Selig: *coughs*  First of all I would like to thank you all for the short notice and for being here on time.  Secondly I have a question for the players, Donald Fehr and the players union, the fans, and you the press.

That, right there would've tilted the axis of power between the players and owners with the fans riding the backs of the commissioner.  Fans certainly don't want to pay $20 a ticket to see a bunch of 'roiders. 

Now with the Players: 
1.  The players themselves know what they put in their bodies.  I mean their bodies are a multimillion dollar investment and steroids, being federally illegal, would definitely be a substance that strikes the 'red flag' in the conscience.  Did they not see that episode of Saved by the Bell?  The argument that it wasn't banned by baseball doesn't hold a lick of water because....IT WAS BANNED BY THE FEDS!!!  How could a non-roided baseball player tolerate such crap?  Oh, that's right because then the union would probably blacklist them.
During that federal hearing you guys pretty much told the world you did steroids with all that dodging you did. 
McGuire:  yeah funny how you don't want to talk about the past anymore.
Sosa:  It's very weird how you can't speak English all of a sudden
Palmiero:  Lie all you want you are a colossal dumbass for taking roids right after such a hearing.  Colossal, monumental, even a spectacular dumbass. 
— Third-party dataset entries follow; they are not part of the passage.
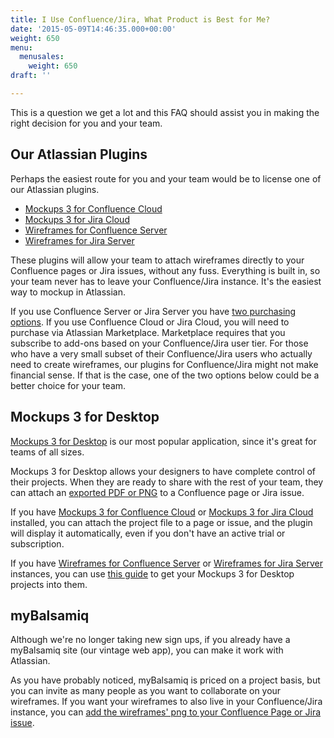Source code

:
 ```yaml
---
title: I Use Confluence/Jira, What Product is Best for Me?
date: '2015-05-09T14:46:35.000+00:00'
weight: 650
menu:
  menusales:
    weight: 650
draft: ''

---
```


This is a question we get a lot and this FAQ should assist you in making the right decision for you and your team.

## Our Atlassian Plugins

Perhaps the easiest route for you and your team would be to license one of our Atlassian plugins.

* [Mockups 3 for Confluence Cloud](https://marketplace.atlassian.com/plugins/com.balsamiq.mockups.confluence/cloud/overview)
* [Mockups 3 for Jira Cloud](https://marketplace.atlassian.com/plugins/com.balsamiq.mockups.jira/cloud/overview)
* [Wireframes for Confluence Server](https://marketplace.atlassian.com/plugins/com.balsamiq.confluence.plugins.mockups)
* [Wireframes for Jira Server](https://marketplace.atlassian.com/plugins/com.balsamiq.jira.plugins.mockups)

These plugins will allow your team to attach wireframes directly to your Confluence pages or Jira issues, without any fuss. Everything is built in, so your team never has to leave your Confluence/Jira instance. It's the easiest way to mockup in Atlassian.

If you use Confluence Server or Jira Server you have [two purchasing options](/sales/marketplace/#what-are-the-pros-and-cons-of-buying-my-server-plugin-license-from-balsamiq).  If you use Confluence Cloud or Jira Cloud, you will need to purchase via Atlassian Marketplace. Marketplace requires that you subscribe to add-ons based on your Confluence/Jira user tier.  For those who have a very small subset of their Confluence/Jira users who actually need to create wireframes, our plugins for Confluence/Jira might not make financial sense.  If that is the case, one of the two options below could be a better choice for your team.

## Mockups 3 for Desktop

[Mockups 3 for Desktop](https://balsamiq.com/download) is our most popular application, since it's great for teams of all sizes.

Mockups 3 for Desktop allows your designers to have complete control of their projects. When they are ready to share with the rest of your team, they can attach an [exported PDF or PNG](https://docs.balsamiq.com/desktop/exporting/) to a Confluence page or Jira issue.

If you have [Mockups 3 for Confluence Cloud](https://marketplace.atlassian.com/plugins/com.balsamiq.mockups.confluence/cloud/overview) or [Mockups 3 for Jira Cloud](https://marketplace.atlassian.com/plugins/com.balsamiq.mockups.jira/cloud/overview) installed, you can attach the project file to a page or issue, and the plugin will display it automatically, even if you don't have an active trial or subscription.

If you have [Wireframes for Confluence Server](https://marketplace.atlassian.com/plugins/com.balsamiq.confluence.plugins.mockups) or [Wireframes for Jira Server](https://marketplace.atlassian.com/plugins/com.balsamiq.jira.plugins.mockups) instances, you can use [this guide](/plugins/b3andatlassian/) to get your Mockups 3 for Desktop projects into them.

## myBalsamiq

Although we're no longer taking new sign ups, if you already have a myBalsamiq site (our vintage web app), you can make it work with Atlassian.

As you have probably noticed, myBalsamiq is priced on a project basis, but you can invite as many people as you want to collaborate on your wireframes. If you want your wireframes to also live in your Confluence/Jira instance, you can [add the wireframes' png to your Confluence Page or Jira issue](/mybalsamiq/mybandatlassian/).

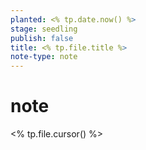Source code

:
 ```yaml
---
planted: <% tp.date.now() %>
stage: seedling
publish: false
title: <% tp.file.title %>
note-type: note
---
```

# note
<% tp.file.cursor() %>

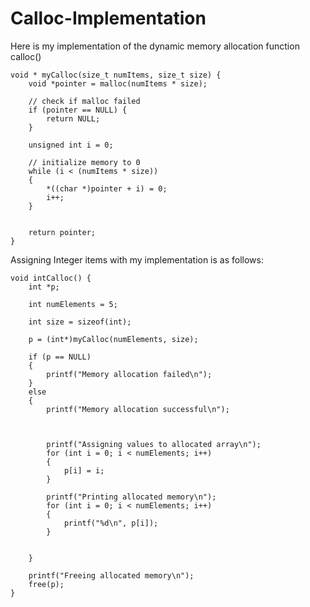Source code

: # Calloc-Implementation

Here is my implementation of the dynamic memory allocation function calloc()

```<C>
void * myCalloc(size_t numItems, size_t size) {
    void *pointer = malloc(numItems * size);

    // check if malloc failed
    if (pointer == NULL) {
        return NULL;
    }

    unsigned int i = 0;

    // initialize memory to 0
    while (i < (numItems * size))
    {
        *((char *)pointer + i) = 0;
        i++;
    }
    

    return pointer;
}
```

Assigning Integer items with my implementation is as follows: 

```<C>
void intCalloc() {
    int *p;

    int numElements = 5;

    int size = sizeof(int);

    p = (int*)myCalloc(numElements, size);

    if (p == NULL)
    {
        printf("Memory allocation failed\n");
    }
    else
    {
        printf("Memory allocation successful\n");
        


        printf("Assigning values to allocated array\n");
        for (int i = 0; i < numElements; i++)
        {
            p[i] = i;
        }

        printf("Printing allocated memory\n");
        for (int i = 0; i < numElements; i++)
        {
            printf("%d\n", p[i]);
        }

        
    }
    
    printf("Freeing allocated memory\n");
    free(p);
}
```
2.  The players association was hiding this as much as they could.  How/why would they be AGAINST strict steroid testing?  For what reason would they be against that?  How come after that congressional hearing when the public was weighing you guys down with their frowns that you suddenly were for a limited testing of steroids.  Weird. 

So if I was to rob the next door neighbors it would be alright because, 'my roommate didn't tell me it was wrong'. 
It I was a MLB player and I took steroids, it would be alright because it wasn't explicitly banned by baseball.

What is even more alarming about this subject is how everyone is bending over backwards for the players saying stuff like,

Steroids weren't banned by baseball
The report is unsubstantiated
Selig shouldn't have had his head in the sand.

And the baseball reporters are truly showing their allegiances by defending the players.  They need the interviews, the Christmas cards, and the scoop when it calls and they wont land it if they start being *gasp* objective.

The players are in charge of what goes in their own body and if they take steroids, it's their fault.  No excuses, it's your fault and now pay the consequences.